In den Medien hat sich die Lage um Recaro beruhigt. Schlagzeilen über eine drohende Pleite sind 2025 ausgeblieben – schließlich ist der Insolvenzfall mit der Übernahme abgeschlossen. Stattdessen gilt Recaro heute als Beispiel für die Konsolidierung in der Zulieferindustrie. Das Unternehmen existiert fortan nicht mehr in seiner alten Form, sondern als Teil eines größeren Konzerns. Diese Entwicklung zeigt, dass Traditionsmarken selbst in schwierigen Zeiten überleben können – oft allerdings um den Preis, dass Strukturen angepasst und Arbeitsplätze verlagert werden.

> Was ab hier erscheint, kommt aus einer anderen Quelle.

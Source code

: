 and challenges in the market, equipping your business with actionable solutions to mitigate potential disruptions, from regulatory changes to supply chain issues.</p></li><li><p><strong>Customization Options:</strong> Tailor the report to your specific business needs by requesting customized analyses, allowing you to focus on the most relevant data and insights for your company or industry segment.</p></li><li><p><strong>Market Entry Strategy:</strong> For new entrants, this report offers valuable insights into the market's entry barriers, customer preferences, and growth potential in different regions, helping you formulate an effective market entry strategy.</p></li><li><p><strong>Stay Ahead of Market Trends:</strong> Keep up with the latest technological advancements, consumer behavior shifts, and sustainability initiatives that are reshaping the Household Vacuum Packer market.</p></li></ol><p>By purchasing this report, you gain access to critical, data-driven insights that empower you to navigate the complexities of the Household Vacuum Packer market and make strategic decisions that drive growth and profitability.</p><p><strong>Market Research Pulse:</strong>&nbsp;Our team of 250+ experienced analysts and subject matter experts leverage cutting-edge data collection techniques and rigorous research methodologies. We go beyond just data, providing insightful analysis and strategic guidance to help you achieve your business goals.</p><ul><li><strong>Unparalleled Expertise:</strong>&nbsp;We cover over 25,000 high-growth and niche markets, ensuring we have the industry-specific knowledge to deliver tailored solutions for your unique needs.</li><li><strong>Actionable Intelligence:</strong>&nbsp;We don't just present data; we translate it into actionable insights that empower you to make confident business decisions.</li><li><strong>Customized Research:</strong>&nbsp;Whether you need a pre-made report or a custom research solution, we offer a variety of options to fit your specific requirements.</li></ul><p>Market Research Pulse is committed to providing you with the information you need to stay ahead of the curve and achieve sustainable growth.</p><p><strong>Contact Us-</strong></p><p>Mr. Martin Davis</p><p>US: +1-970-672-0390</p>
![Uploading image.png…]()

Fazit: Ist Recaro noch von einer Pleite bedroht?

Die zentrale Frage lässt sich nach heutigem Stand beantworten: Recaro Automotive war insolvent, konnte jedoch durch einen Investor gerettet werden und ist aktuell nicht mehr von der Zahlungsunfähigkeit bedroht. Ohne die Übernahme durch die Proma Group wäre Recaro abgewickelt worden. Doch mit dem Einstieg des neuen Eigentümers wurde der Geschäftsbetrieb fortgeführt. Recaro ist also nicht pleite im Sinne eines endgültigen Aus – die Marke und ihre Produkte bestehen weiter, nun unter dem Dach eines neuen Konzerns.

Allerdings ging die Rettung mit schmerzhaften Einschnitten einher: Die Recaro Automotive GmbH in Deutschland wird faktisch abgewickelt, die Produktion im Stammwerk ist erloschen. Die Insolvenz bedeutete für die Belegschaft das Aus – alle Beschäftigten verloren ihren Arbeitsplatz. Was fortbesteht, ist die Marke Recaro und das Produktangebot, betreut von einem neuen Team unter Proma und gefertigt an neuen Standorten.

Aktuell 2025 gilt: Recaro ist als Marke nicht bankrott. Es werden weiterhin Recaro-Sitze produziert und verkauft. Eine akute Insolvenzgefahr besteht nach der erfolgreichen Übernahme derzeit nicht. Die entscheidende Aussage lautet daher: Recaro ist aktuell nicht von einer Pleite bedroht, auch wenn das Unternehmen 2024 eine Insolvenz durchlaufen hat und sich seither stark gewandelt hat.

Zum Schluss bleibt ein wenig Wehmut: Die Ära Recaro als unabhängiger deutscher Mittelständler ist zu Ende gegangen. Doch zumindest lebt das Vermächtnis in Form der berühmten Sitze weiter. Für Liebhaber und Kunden heißt das: Sie müssen auch künftig nicht auf ihre Recaros verzichten – der Name bleibt auf den Kopfstützen erhalten, wenn auch mit kleinem Made in Italy-Hinweis anstelle von Made in Germany. Insofern ist Recaro zwar finanziell gestolpert, aber nicht untergegangen – eine Insolvenz mit glimpflichem Ausgang für die Marke, wenn auch mit bitterem Beigeschmack für die Mitarbeiter.